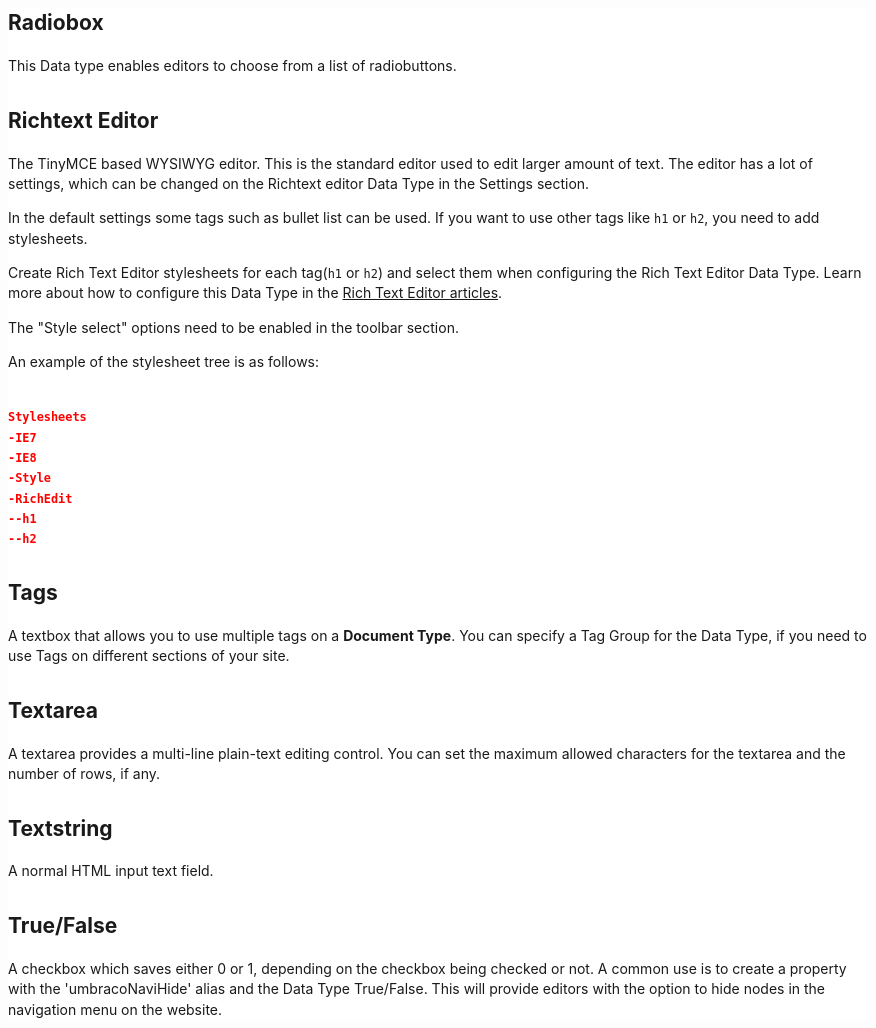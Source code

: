 ## Radiobox

This Data type enables editors to choose from a list of radiobuttons.

## Richtext Editor

The TinyMCE based WYSIWYG editor. This is the standard editor used to edit larger amount of text. The editor has a lot of settings, which can be changed on the Richtext editor Data Type in the Settings section.

In the default settings some tags such as bullet list can be used. If you want to use other tags like `h1` or `h2`, you need to add stylesheets.

Create Rich Text Editor stylesheets for each tag(`h1` or `h2`) and select them when configuring the Rich Text Editor Data Type. Learn more about how to configure this Data Type in the [Rich Text Editor articles](../../backoffice/property-editors/built-in-property-editors/rich-text-editor/README.md).

The "Style select" options need to be enabled in the toolbar section.

An example of the stylesheet tree is as follows:

```json

Stylesheets
-IE7
-IE8
-Style
-RichEdit
--h1
--h2
```

## Tags

A textbox that allows you to use multiple tags on a **Document Type**. You can specify a Tag Group for the Data Type, if you need to use Tags on different sections of your site.

## Textarea

A textarea provides a multi-line plain-text editing control. You can set the maximum allowed characters for the textarea and the number of rows, if any.

## Textstring

A normal HTML input text field.

## True/False

A checkbox which saves either 0 or 1, depending on the checkbox being checked or not. A common use is to create a property with the 'umbracoNaviHide' alias and the Data Type True/False. This will provide editors with the option to hide nodes in  the navigation menu on the website.
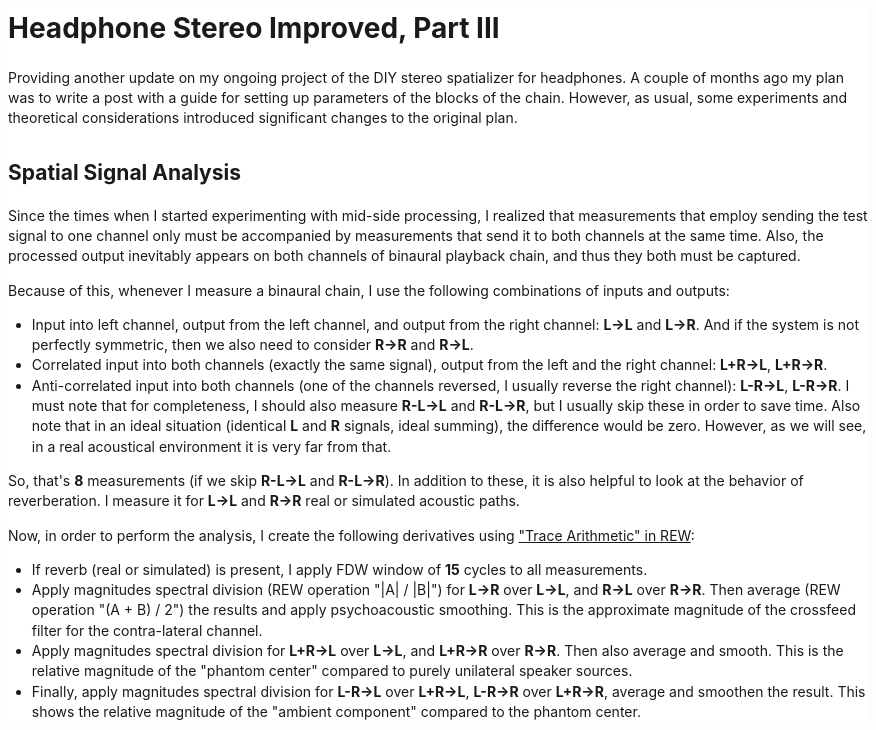 # Headphone Stereo Improved, Part III

Providing another update on my ongoing project of the DIY stereo spatializer for
headphones. A couple of months ago my plan was to write a post with a guide for
setting up parameters of the blocks of the chain. However, as usual, some
experiments and theoretical considerations introduced significant changes to the
original plan.

## Spatial Signal Analysis

Since the times when I started experimenting with mid-side processing, I
realized that measurements that employ sending the test signal to one channel
only must be accompanied by measurements that send it to both channels at the
same time. Also, the processed output inevitably appears on both channels of
binaural playback chain, and thus they both must be captured.

Because of this, whenever I measure a binaural chain, I use the following
combinations of inputs and outputs:

- Input into left channel, output from the left channel, and output from the
  right channel: **L→L** and **L→R**. And if the system is not perfectly
  symmetric, then we also need to consider **R→R** and **R→L**.
- Correlated input into both channels (exactly the same signal), output from the
  left and the right channel: **L+R→L**, **L+R→R**.
- Anti-correlated input into both channels (one of the channels reversed, I
  usually reverse the right channel): **L-R→L**, **L-R→R**. I must note that
  for completeness, I should also measure **R-L→L** and **R-L→R**, but I
  usually skip these in order to save time. Also note that in an ideal situation
  (identical **L** and **R** signals, ideal summing), the difference would be
  zero. However, as we will see, in a real acoustical environment it is very far
  from that.

So, that's **8** measurements (if we skip **R-L→L** and **R-L→R**). In
addition to these, it is also helpful to look at the behavior of
reverberation. I measure it for **L→L** and **R→R** real or simulated acoustic
paths.

Now, in order to perform the analysis, I create the following derivatives using
["Trace Arithmetic" in REW](https://www.roomeqwizard.com/help/help_en-GB/html/graph_allspl.html#tracearithmetic):

- If reverb (real or simulated) is present, I apply FDW window of **15** cycles
  to all measurements.
- Apply magnitudes spectral division (REW operation "|A| / |B|") for **L→R**
  over **L→L**, and **R→L** over **R→R**. Then average (REW operation
  "(A + B) / 2") the results and apply psychoacoustic smoothing. This is the
  approximate magnitude of the crossfeed filter for the contra-lateral channel.
- Apply magnitudes spectral division for **L+R→L** over **L→L**, and
  **L+R→R** over **R→R**. Then also average and smooth. This is the relative
  magnitude of the "phantom center" compared to purely unilateral speaker
  sources.
- Finally, apply magnitudes spectral division for **L-R→L** over **L+R→L**,
  **L-R→R** over **L+R→R**, average and smoothen the result.  This shows the
  relative magnitude of the "ambient component" compared to the phantom center.
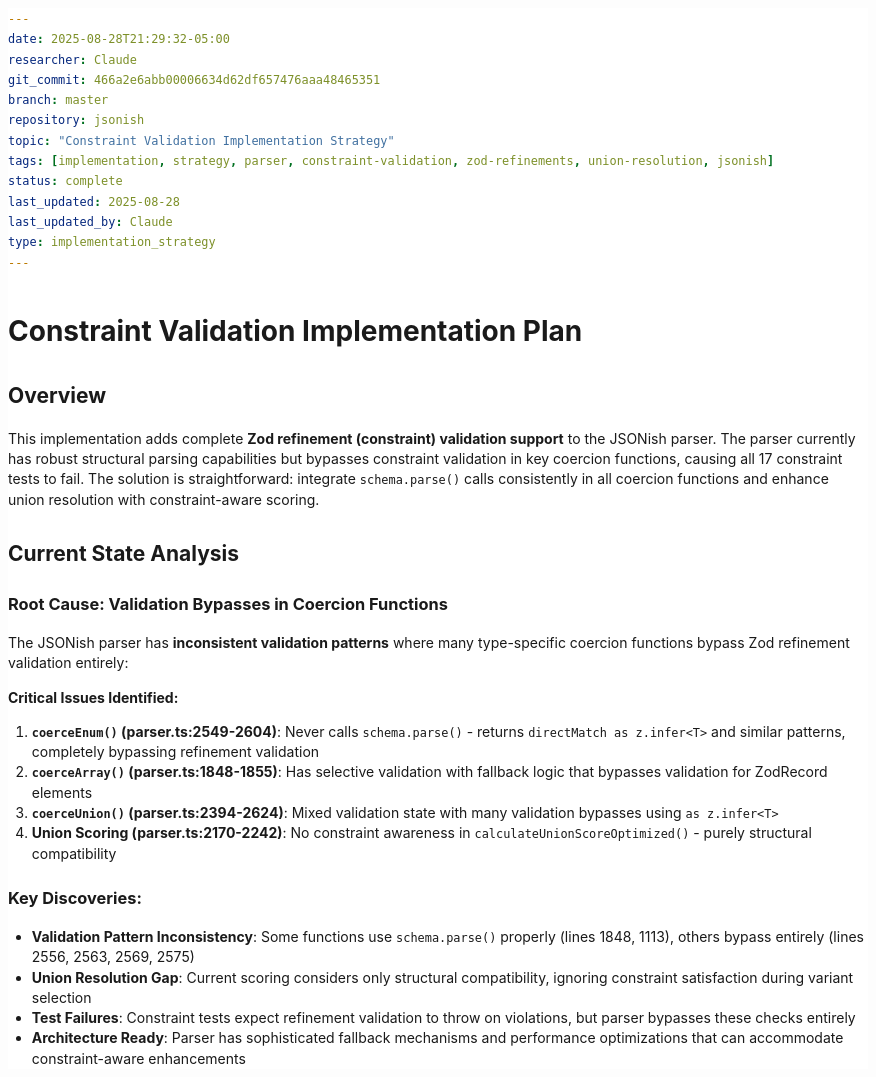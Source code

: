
 ```yaml
---
date: 2025-08-28T21:29:32-05:00
researcher: Claude
git_commit: 466a2e6abb00006634d62df657476aaa48465351
branch: master
repository: jsonish
topic: "Constraint Validation Implementation Strategy"
tags: [implementation, strategy, parser, constraint-validation, zod-refinements, union-resolution, jsonish]
status: complete
last_updated: 2025-08-28
last_updated_by: Claude
type: implementation_strategy
---
```


# Constraint Validation Implementation Plan

## Overview

This implementation adds complete **Zod refinement (constraint) validation support** to the JSONish parser. The parser currently has robust structural parsing capabilities but bypasses constraint validation in key coercion functions, causing all 17 constraint tests to fail. The solution is straightforward: integrate `schema.parse()` calls consistently in all coercion functions and enhance union resolution with constraint-aware scoring.

## Current State Analysis

### Root Cause: Validation Bypasses in Coercion Functions

The JSONish parser has **inconsistent validation patterns** where many type-specific coercion functions bypass Zod refinement validation entirely:

**Critical Issues Identified:**

1. **`coerceEnum()` (parser.ts:2549-2604)**: Never calls `schema.parse()` - returns `directMatch as z.infer<T>` and similar patterns, completely bypassing refinement validation
2. **`coerceArray()` (parser.ts:1848-1855)**: Has selective validation with fallback logic that bypasses validation for ZodRecord elements  
3. **`coerceUnion()` (parser.ts:2394-2624)**: Mixed validation state with many validation bypasses using `as z.infer<T>`
4. **Union Scoring (parser.ts:2170-2242)**: No constraint awareness in `calculateUnionScoreOptimized()` - purely structural compatibility

### Key Discoveries:

- **Validation Pattern Inconsistency**: Some functions use `schema.parse()` properly (lines 1848, 1113), others bypass entirely (lines 2556, 2563, 2569, 2575)
- **Union Resolution Gap**: Current scoring considers only structural compatibility, ignoring constraint satisfaction during variant selection
- **Test Failures**: Constraint tests expect refinement validation to throw on violations, but parser bypasses these checks entirely
- **Architecture Ready**: Parser has sophisticated fallback mechanisms and performance optimizations that can accommodate constraint-aware enhancements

──────

### Task goal
Omit each picture, then return all of the listing exactly as it stands.

### Your solution
Source code

: ## Radiobox

This Data type enables editors to choose from a list of radiobuttons.

## Richtext Editor

The TinyMCE based WYSIWYG editor. This is the standard editor used to edit larger amount of text. The editor has a lot of settings, which can be changed on the Richtext editor Data Type in the Settings section.

In the default settings some tags such as bullet list can be used. If you want to use other tags like `h1` or `h2`, you need to add stylesheets.

Create Rich Text Editor stylesheets for each tag(`h1` or `h2`) and select them when configuring the Rich Text Editor Data Type. Learn more about how to configure this Data Type in the [Rich Text Editor articles](../../backoffice/property-editors/built-in-property-editors/rich-text-editor/README.md).

The "Style select" options need to be enabled in the toolbar section.

An example of the stylesheet tree is as follows:

```json

Stylesheets
-IE7
-IE8
-Style
-RichEdit
--h1
--h2
```

## Tags

A textbox that allows you to use multiple tags on a **Document Type**. You can specify a Tag Group for the Data Type, if you need to use Tags on different sections of your site.

## Textarea

A textarea provides a multi-line plain-text editing control. You can set the maximum allowed characters for the textarea and the number of rows, if any.

## Textstring

A normal HTML input text field.

## True/False

A checkbox which saves either 0 or 1, depending on the checkbox being checked or not. A common use is to create a property with the 'umbracoNaviHide' alias and the Data Type True/False. This will provide editors with the option to hide nodes in  the navigation menu on the website.
 # Headphone Stereo Improved, Part III

Providing another update on my ongoing project of the DIY stereo spatializer for
headphones. A couple of months ago my plan was to write a post with a guide for
setting up parameters of the blocks of the chain. However, as usual, some
experiments and theoretical considerations introduced significant changes to the
original plan.

## Spatial Signal Analysis

Since the times when I started experimenting with mid-side processing, I
realized that measurements that employ sending the test signal to one channel
only must be accompanied by measurements that send it to both channels at the
same time. Also, the processed output inevitably appears on both channels of
binaural playback chain, and thus they both must be captured.

Because of this, whenever I measure a binaural chain, I use the following
combinations of inputs and outputs:

- Input into left channel, output from the left channel, and output from the
  right channel: **L→L** and **L→R**. And if the system is not perfectly
  symmetric, then we also need to consider **R→R** and **R→L**.
- Correlated input into both channels (exactly the same signal), output from the
  left and the right channel: **L+R→L**, **L+R→R**.
- Anti-correlated input into both channels (one of the channels reversed, I
  usually reverse the right channel): **L-R→L**, **L-R→R**. I must note that
  for completeness, I should also measure **R-L→L** and **R-L→R**, but I
  usually skip these in order to save time. Also note that in an ideal situation
  (identical **L** and **R** signals, ideal summing), the difference would be
  zero. However, as we will see, in a real acoustical environment it is very far
  from that.

So, that's **8** measurements (if we skip **R-L→L** and **R-L→R**). In
addition to these, it is also helpful to look at the behavior of
reverberation. I measure it for **L→L** and **R→R** real or simulated acoustic
paths.

Now, in order to perform the analysis, I create the following derivatives using
["Trace Arithmetic" in REW](https://www.roomeqwizard.com/help/help_en-GB/html/graph_allspl.html#tracearithmetic):

- If reverb (real or simulated) is present, I apply FDW window of **15** cycles
  to all measurements.
- Apply magnitudes spectral division (REW operation "|A| / |B|") for **L→R**
  over **L→L**, and **R→L** over **R→R**. Then average (REW operation
  "(A + B) / 2") the results and apply psychoacoustic smoothing. This is the
  approximate magnitude of the crossfeed filter for the contra-lateral channel.
- Apply magnitudes spectral division for **L+R→L** over **L→L**, and
  **L+R→R** over **R→R**. Then also average and smooth. This is the relative
  magnitude of the "phantom center" compared to purely unilateral speaker
  sources.
- Finally, apply magnitudes spectral division for **L-R→L** over **L+R→L**,
  **L-R→R** over **L+R→R**, average and smoothen the result.  This shows the
  relative magnitude of the "ambient component" compared to the phantom center.
Source code

:
 ```yaml
---
date: 2025-08-28T21:29:32-05:00
researcher: Claude
git_commit: 466a2e6abb00006634d62df657476aaa48465351
branch: master
repository: jsonish
topic: "Constraint Validation Implementation Strategy"
tags: [implementation, strategy, parser, constraint-validation, zod-refinements, union-resolution, jsonish]
status: complete
last_updated: 2025-08-28
last_updated_by: Claude
type: implementation_strategy
---
```


# Constraint Validation Implementation Plan

## Overview

This implementation adds complete **Zod refinement (constraint) validation support** to the JSONish parser. The parser currently has robust structural parsing capabilities but bypasses constraint validation in key coercion functions, causing all 17 constraint tests to fail. The solution is straightforward: integrate `schema.parse()` calls consistently in all coercion functions and enhance union resolution with constraint-aware scoring.

## Current State Analysis

### Root Cause: Validation Bypasses in Coercion Functions

The JSONish parser has **inconsistent validation patterns** where many type-specific coercion functions bypass Zod refinement validation entirely:

**Critical Issues Identified:**

1. **`coerceEnum()` (parser.ts:2549-2604)**: Never calls `schema.parse()` - returns `directMatch as z.infer<T>` and similar patterns, completely bypassing refinement validation
2. **`coerceArray()` (parser.ts:1848-1855)**: Has selective validation with fallback logic that bypasses validation for ZodRecord elements  
3. **`coerceUnion()` (parser.ts:2394-2624)**: Mixed validation state with many validation bypasses using `as z.infer<T>`
4. **Union Scoring (parser.ts:2170-2242)**: No constraint awareness in `calculateUnionScoreOptimized()` - purely structural compatibility

### Key Discoveries:

- **Validation Pattern Inconsistency**: Some functions use `schema.parse()` properly (lines 1848, 1113), others bypass entirely (lines 2556, 2563, 2569, 2575)
- **Union Resolution Gap**: Current scoring considers only structural compatibility, ignoring constraint satisfaction during variant selection
- **Test Failures**: Constraint tests expect refinement validation to throw on violations, but parser bypasses these checks entirely
- **Architecture Ready**: Parser has sophisticated fallback mechanisms and performance optimizations that can accommodate constraint-aware enhancements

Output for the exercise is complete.